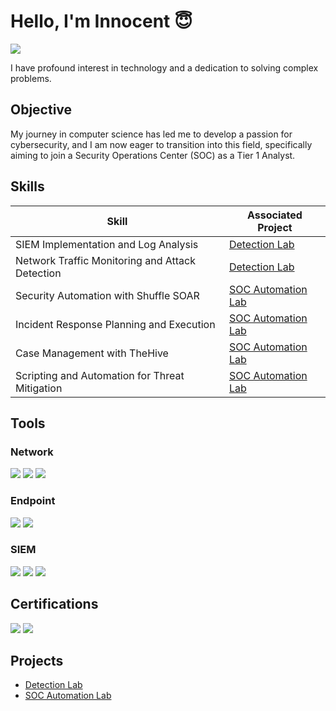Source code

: # Hello, I'm Innocent 😇
<a href="https://www.linkedin.com/in/innocent-shabalala-11b812235?utm_source=share&utm_campaign=share_via&utm_content=profile&utm_medium=android_app"><img src="https://img.shields.io/badge/-LinkedIn-0072b1?&style=for-the-badge&logo=linkedin&logoColor=white" /></a>


I have profound interest in technology and a dedication to solving complex problems.

## Objective

My journey in computer science has led me to develop a passion for cybersecurity, and I am now eager to transition into this field, specifically aiming to join a Security Operations Center (SOC) as a Tier 1 Analyst.

## Skills

| Skill                                         | Associated Project         |
|-----------------------------------------------|----------------------------|
| SIEM Implementation and Log Analysis          | <a href="https://github.com/Innocent021112/Detection-lab">Detection Lab</a>|
| Network Traffic Monitoring and Attack Detection | <a href="https://github.com/Innocent021112/Detection-lab">Detection Lab</a>|
| Security Automation with Shuffle SOAR         | <a href="https://github.com/Innocent021112/SOC-automation-lab-"> SOC Automation Lab</a>|
| Incident Response Planning and Execution      | <a href="https://github.com/Innocent021112/SOC-automation-lab-"> SOC Automation Lab</a>|
| Case Management with TheHive                  | <a href="https://github.com/Innocent021112/SOC-automation-lab-"> SOC Automation Lab</a>|
| Scripting and Automation for Threat Mitigation | <a href="https://github.com/Innocent021112/SOC-automation-lab-"> SOC Automation Lab</a>|

## Tools

### Network
<div>
    <img src="https://img.shields.io/badge/-Wireshark-1679A7?&style=for-the-badge&logo=Wireshark&logoColor=white" />
    <img src="https://img.shields.io/badge/-Suricata-EF3B2D?&style=for-the-badge&logo=Suricata&logoColor=white" />
    <img src="https://img.shields.io/badge/-Zeek-777BB4?&style=for-the-badge&logo=Zeek&logoColor=white" />
</div>

### Endpoint
<div>
    <img src="https://img.shields.io/badge/-Microsoft_Defender_for_Endpoint-00A4EF?&style=for-the-badge&logo=Microsoft&logoColor=white" />
    <img src="https://img.shields.io/badge/-Velociraptor-4B275F?&style=for-the-badge&logo=Velociraptor&logoColor=white" />
</div>

### SIEM
<div>
    <img src="https://img.shields.io/badge/-Microsoft_Sentinel-0078D4?&style=for-the-badge&logo=Microsoft&logoColor=white" />
    <img src="https://img.shields.io/badge/-Splunk-000000?&style=for-the-badge&logo=Splunk&logoColor=white" />
    <img src="https://img.shields.io/badge/-Elastic-005571?&style=for-the-badge&logo=Elastic&logoColor=white" />
</div>

## Certifications
<div>
<img src="https://img.shields.io/badge/Upskillist_Certificate-000080?style=for-the-badge&logoColor=white" />
<img src="https://img.shields.io/badge/Google_Cybersecurity_Security_Certificate-000080?style=for-the-badge&logoColor=white"/>

## Projects
- <a href="https://github.com/Innocent021112/Detection-lab"> Detection Lab</a>
- <a href="https://github.com/Innocent021112/SOC-automation-lab-"> SOC Automation Lab</a>

<!--
**Innocent021112/Innocent021112** is a ✨ _special_ ✨ repository because its `README.md` (this file) appears on your GitHub profile.

Here are some ideas to get you started:

- 🔭 I’m currently working on ...
- 🌱 I’m currently learning ...
- 👯 I’m looking to collaborate on ...
- 🤔 I’m looking for help with ...
- 💬 Ask me about ...
- 📫 How to reach me: ...
- 😄 Pronouns: ...
- ⚡ Fun fact: ...
-->
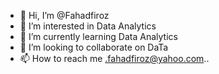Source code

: - 👋 Hi, I’m @Fahadfiroz
- 👀 I’m interested in Data Analytics
- 🌱 I’m currently learning Data Analytics
- 💞️ I’m looking to collaborate on DaTa
- 📫 How to reach me .fahadfiroz@yahoo.com..

<!---
Fahadfiroz/Fahadfiroz is a ✨ special ✨ repository because its `README.md` (this file) appears on your GitHub profile.
You can click the Preview link to take a look at your changes.
--->
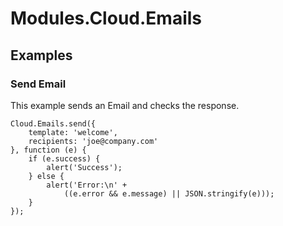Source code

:# Modules.Cloud.Emails

<TypeHeader/>

## Examples

### Send Email

This example sends an Email and checks the response.

    Cloud.Emails.send({
        template: 'welcome',
        recipients: 'joe@company.com'
    }, function (e) {
        if (e.success) {
            alert('Success');
        } else {
            alert('Error:\n' +
                ((e.error && e.message) || JSON.stringify(e)));
        }
    });

<ApiDocs/>
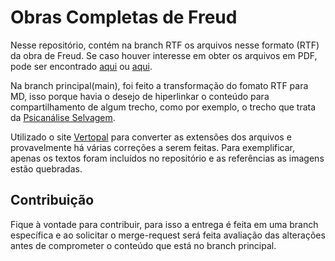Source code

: # Obras Completas de Freud

Nesse repositório, contém na branch RTF os arquivos nesse formato (RTF) da obra de Freud.
Se caso houver interesse em obter os arquivos em PDF, pode ser encontrado [aqui](https://conexoesclinicas.com.br/obras-completas-de-freud/) ou [aqui](https://psicanaliseflorianopolis.com/index.php/artigos/obra-de-s-freud).

Na branch principal(main), foi feito a transformação do fomato RTF para MD, isso porque havia o desejo de hiperlinkar o conteúdo para compartilhamento de algum trecho, como por exemplo, o trecho que trata da [Psicanálise Selvagem](https://github.com/obrascompletasfreud/volumes/blob/main/Vol.%2011%20-%20Cinco%20li%C3%A7%C3%B5es%20de%20psican%C3%A1lise,%20Leonardo%20da%20Vinci%20e%20outros%20trabalhos.md?plain=1#L6704-L6943).

Utilizado o site [Vertopal](https://www.vertopal.com) para converter as extensões dos arquivos e provavelmente há várias correções a serem feitas. Para exemplificar, apenas os textos foram incluídos no repositório e as referências as imagens estão quebradas.

## Contribuição
Fique à vontade para contribuir, para isso a entrega é feita em uma branch específica e ao solicitar o merge-request será feita avaliação das alterações antes de comprometer o conteúdo que está no branch principal.
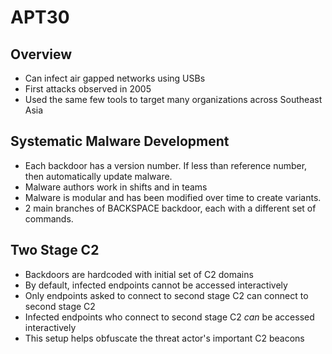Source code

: # APT30

## Overview

- Can infect air gapped networks using USBs
- First attacks observed in 2005
- Used the same few tools to target many organizations across Southeast Asia

## Systematic Malware Development

- Each backdoor has a version number. If less than reference number, then automatically update malware.
- Malware authors work in shifts and in teams
- Malware is modular and has been modified over time to create variants.
- 2 main branches of BACKSPACE backdoor, each with a different set of commands.

## Two Stage C2

- Backdoors are hardcoded with initial set of C2 domains
- By default, infected endpoints cannot be accessed interactively
- Only endpoints asked to connect to second stage C2 can connect to second stage C2
- Infected endpoints who connect to second stage C2 _can_ be accessed interactively
- This setup helps obfuscate the threat actor's important C2 beacons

━━━━━━━━━━━━━━━━

[Task prompt]:
Take the records above from their first line through the line with "## Objective" and set those lines down word for word, minus the pictures.

[Solved exercise]:
Source code

: # Hello, I'm Innocent 😇
<a href="https://www.linkedin.com/in/innocent-shabalala-11b812235?utm_source=share&utm_campaign=share_via&utm_content=profile&utm_medium=android_app"><img src="https://img.shields.io/badge/-LinkedIn-0072b1?&style=for-the-badge&logo=linkedin&logoColor=white" /></a>


I have profound interest in technology and a dedication to solving complex problems.

## Objective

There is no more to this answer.